## Data entries

***

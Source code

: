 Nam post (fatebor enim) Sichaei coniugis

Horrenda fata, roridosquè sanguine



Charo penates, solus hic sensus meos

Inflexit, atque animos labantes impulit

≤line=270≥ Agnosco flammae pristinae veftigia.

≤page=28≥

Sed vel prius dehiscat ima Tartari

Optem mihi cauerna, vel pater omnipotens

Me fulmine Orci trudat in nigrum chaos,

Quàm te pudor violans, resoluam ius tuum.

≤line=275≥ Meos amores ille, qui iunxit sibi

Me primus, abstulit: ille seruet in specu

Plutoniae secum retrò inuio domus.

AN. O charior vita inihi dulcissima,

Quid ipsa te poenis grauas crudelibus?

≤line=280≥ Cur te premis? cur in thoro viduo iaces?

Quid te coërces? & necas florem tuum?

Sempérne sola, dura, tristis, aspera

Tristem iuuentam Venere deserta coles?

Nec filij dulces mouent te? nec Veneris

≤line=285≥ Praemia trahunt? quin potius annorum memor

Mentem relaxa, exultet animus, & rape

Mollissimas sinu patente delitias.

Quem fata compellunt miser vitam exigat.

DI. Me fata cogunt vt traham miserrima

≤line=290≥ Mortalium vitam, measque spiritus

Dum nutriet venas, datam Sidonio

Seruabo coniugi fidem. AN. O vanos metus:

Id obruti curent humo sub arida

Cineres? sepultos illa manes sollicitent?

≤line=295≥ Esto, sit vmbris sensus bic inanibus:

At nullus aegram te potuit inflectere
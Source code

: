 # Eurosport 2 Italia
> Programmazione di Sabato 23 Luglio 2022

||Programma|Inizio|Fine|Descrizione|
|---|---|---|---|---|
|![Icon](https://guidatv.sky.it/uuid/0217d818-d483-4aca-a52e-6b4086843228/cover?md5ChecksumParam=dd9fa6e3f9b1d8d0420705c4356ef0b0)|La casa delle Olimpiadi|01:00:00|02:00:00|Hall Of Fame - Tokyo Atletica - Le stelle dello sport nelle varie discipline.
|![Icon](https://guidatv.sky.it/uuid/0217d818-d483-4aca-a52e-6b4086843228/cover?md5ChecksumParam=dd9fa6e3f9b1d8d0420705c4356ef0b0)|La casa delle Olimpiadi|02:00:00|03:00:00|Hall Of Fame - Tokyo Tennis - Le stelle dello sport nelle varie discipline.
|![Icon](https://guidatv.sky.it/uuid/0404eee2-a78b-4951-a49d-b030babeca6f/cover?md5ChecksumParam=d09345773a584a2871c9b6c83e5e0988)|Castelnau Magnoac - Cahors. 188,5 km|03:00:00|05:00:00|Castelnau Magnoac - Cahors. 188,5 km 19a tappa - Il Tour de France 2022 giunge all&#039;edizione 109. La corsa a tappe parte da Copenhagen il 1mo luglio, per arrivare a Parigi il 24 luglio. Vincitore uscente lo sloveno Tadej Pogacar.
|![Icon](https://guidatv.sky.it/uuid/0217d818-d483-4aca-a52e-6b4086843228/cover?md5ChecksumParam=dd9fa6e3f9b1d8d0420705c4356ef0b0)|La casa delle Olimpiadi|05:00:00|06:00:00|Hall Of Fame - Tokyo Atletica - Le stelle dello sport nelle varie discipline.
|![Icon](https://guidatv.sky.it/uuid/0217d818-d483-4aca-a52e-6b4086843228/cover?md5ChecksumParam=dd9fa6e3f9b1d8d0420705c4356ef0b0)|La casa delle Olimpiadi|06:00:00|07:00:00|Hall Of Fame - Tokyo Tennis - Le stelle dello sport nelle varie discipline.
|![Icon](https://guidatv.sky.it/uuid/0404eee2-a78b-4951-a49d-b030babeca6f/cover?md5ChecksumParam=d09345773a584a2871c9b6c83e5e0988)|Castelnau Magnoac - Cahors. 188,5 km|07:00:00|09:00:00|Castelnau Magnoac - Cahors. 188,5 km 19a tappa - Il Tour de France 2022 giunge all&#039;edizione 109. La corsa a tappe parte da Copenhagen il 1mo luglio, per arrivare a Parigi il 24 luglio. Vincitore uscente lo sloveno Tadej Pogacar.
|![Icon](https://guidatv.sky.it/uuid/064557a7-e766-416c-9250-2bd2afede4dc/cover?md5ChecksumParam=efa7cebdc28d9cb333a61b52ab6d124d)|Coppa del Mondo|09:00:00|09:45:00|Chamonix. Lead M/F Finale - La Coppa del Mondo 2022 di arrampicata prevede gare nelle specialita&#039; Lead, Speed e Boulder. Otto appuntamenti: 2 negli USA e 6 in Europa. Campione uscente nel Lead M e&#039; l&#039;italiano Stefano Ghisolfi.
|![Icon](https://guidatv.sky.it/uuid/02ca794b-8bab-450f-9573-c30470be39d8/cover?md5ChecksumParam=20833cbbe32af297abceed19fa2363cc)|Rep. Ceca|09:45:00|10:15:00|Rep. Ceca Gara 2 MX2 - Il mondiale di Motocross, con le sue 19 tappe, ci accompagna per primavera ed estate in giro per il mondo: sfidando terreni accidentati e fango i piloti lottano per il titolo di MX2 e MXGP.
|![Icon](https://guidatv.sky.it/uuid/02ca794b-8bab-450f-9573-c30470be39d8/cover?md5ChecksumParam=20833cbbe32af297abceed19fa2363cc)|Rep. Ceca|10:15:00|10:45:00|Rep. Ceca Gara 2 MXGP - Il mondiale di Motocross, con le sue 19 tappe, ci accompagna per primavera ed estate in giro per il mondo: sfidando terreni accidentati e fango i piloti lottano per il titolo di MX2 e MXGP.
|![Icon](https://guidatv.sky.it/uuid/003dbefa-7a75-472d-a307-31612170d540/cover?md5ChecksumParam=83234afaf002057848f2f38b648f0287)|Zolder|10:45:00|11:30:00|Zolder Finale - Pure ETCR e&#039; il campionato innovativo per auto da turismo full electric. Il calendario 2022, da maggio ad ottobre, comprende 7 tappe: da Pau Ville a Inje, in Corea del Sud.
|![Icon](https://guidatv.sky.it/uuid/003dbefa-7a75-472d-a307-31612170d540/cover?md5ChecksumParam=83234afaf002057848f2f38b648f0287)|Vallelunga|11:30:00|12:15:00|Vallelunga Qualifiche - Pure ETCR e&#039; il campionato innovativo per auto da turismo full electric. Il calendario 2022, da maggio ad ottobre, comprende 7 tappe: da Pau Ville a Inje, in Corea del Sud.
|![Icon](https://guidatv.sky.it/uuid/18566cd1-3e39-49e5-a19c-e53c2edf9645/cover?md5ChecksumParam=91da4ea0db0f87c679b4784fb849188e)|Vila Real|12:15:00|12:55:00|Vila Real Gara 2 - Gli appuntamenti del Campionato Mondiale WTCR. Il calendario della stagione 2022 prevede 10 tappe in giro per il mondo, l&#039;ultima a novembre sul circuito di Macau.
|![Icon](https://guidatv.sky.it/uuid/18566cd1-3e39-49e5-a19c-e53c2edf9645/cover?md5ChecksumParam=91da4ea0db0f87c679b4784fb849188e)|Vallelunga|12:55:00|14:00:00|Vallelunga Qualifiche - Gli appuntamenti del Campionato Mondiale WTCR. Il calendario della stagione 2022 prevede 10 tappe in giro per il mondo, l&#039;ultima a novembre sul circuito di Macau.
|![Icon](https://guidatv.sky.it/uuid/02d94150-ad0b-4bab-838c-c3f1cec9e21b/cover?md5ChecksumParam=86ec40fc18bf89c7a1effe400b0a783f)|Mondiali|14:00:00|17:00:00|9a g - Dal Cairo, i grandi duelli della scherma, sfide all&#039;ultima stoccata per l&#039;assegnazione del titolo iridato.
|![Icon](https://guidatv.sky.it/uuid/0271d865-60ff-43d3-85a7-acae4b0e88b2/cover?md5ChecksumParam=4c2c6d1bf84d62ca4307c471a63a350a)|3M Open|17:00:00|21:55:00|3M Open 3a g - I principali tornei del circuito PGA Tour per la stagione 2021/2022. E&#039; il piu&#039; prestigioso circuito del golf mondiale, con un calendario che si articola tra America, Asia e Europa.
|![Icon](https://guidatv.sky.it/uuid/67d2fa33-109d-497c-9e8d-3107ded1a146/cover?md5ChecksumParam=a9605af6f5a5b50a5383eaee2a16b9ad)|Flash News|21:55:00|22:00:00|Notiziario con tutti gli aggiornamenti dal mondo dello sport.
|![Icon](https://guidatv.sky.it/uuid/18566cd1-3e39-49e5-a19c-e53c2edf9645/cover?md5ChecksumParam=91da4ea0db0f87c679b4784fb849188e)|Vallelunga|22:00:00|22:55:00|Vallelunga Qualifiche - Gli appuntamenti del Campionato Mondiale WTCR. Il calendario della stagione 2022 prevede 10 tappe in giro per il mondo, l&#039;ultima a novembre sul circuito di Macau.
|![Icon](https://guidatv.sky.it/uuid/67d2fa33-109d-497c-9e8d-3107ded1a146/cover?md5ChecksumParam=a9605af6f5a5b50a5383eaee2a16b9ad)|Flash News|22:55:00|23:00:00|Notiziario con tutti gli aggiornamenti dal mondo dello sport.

***

## Task objective
Once you reach the line with "Quid ipsa te poenis grauas crudelibus?" in the data above, copy it and every line after it exactly, up to and including the line with "casa delle Olimpiadi|05:00:00|06:00:00|Hall".

## Your solution
Quid ipsa te poenis grauas crudelibus?

≤line=280≥ Cur te premis? cur in thoro viduo iaces?

Quid te coërces? & necas florem tuum?

Sempérne sola, dura, tristis, aspera

Tristem iuuentam Venere deserta coles?

Nec filij dulces mouent te? nec Veneris

≤line=285≥ Praemia trahunt? quin potius annorum memor

Mentem relaxa, exultet animus, & rape

Mollissimas sinu patente delitias.

Quem fata compellunt miser vitam exigat.

DI. Me fata cogunt vt traham miserrima

≤line=290≥ Mortalium vitam, measque spiritus

Dum nutriet venas, datam Sidonio

Seruabo coniugi fidem. AN. O vanos metus:

Id obruti curent humo sub arida

Cineres? sepultos illa manes sollicitent?

≤line=295≥ Esto, sit vmbris sensus bic inanibus:

At nullus aegram te potuit inflectere
Source code

: # Eurosport 2 Italia
> Programmazione di Sabato 23 Luglio 2022

||Programma|Inizio|Fine|Descrizione|
|---|---|---|---|---|
|![Icon](https://guidatv.sky.it/uuid/0217d818-d483-4aca-a52e-6b4086843228/cover?md5ChecksumParam=dd9fa6e3f9b1d8d0420705c4356ef0b0)|La casa delle Olimpiadi|01:00:00|02:00:00|Hall Of Fame - Tokyo Atletica - Le stelle dello sport nelle varie discipline.
|![Icon](https://guidatv.sky.it/uuid/0217d818-d483-4aca-a52e-6b4086843228/cover?md5ChecksumParam=dd9fa6e3f9b1d8d0420705c4356ef0b0)|La casa delle Olimpiadi|02:00:00|03:00:00|Hall Of Fame - Tokyo Tennis - Le stelle dello sport nelle varie discipline.
|![Icon](https://guidatv.sky.it/uuid/0404eee2-a78b-4951-a49d-b030babeca6f/cover?md5ChecksumParam=d09345773a584a2871c9b6c83e5e0988)|Castelnau Magnoac - Cahors. 188,5 km|03:00:00|05:00:00|Castelnau Magnoac - Cahors. 188,5 km 19a tappa - Il Tour de France 2022 giunge all&#039;edizione 109. La corsa a tappe parte da Copenhagen il 1mo luglio, per arrivare a Parigi il 24 luglio. Vincitore uscente lo sloveno Tadej Pogacar.
|![Icon](https://guidatv.sky.it/uuid/0217d818-d483-4aca-a52e-6b4086843228/cover?md5ChecksumParam=dd9fa6e3f9b1d8d0420705c4356ef0b0)|La casa delle Olimpiadi|05:00:00|06:00:00|Hall Of Fame - Tokyo Atletica - Le stelle dello sport nelle varie discipline.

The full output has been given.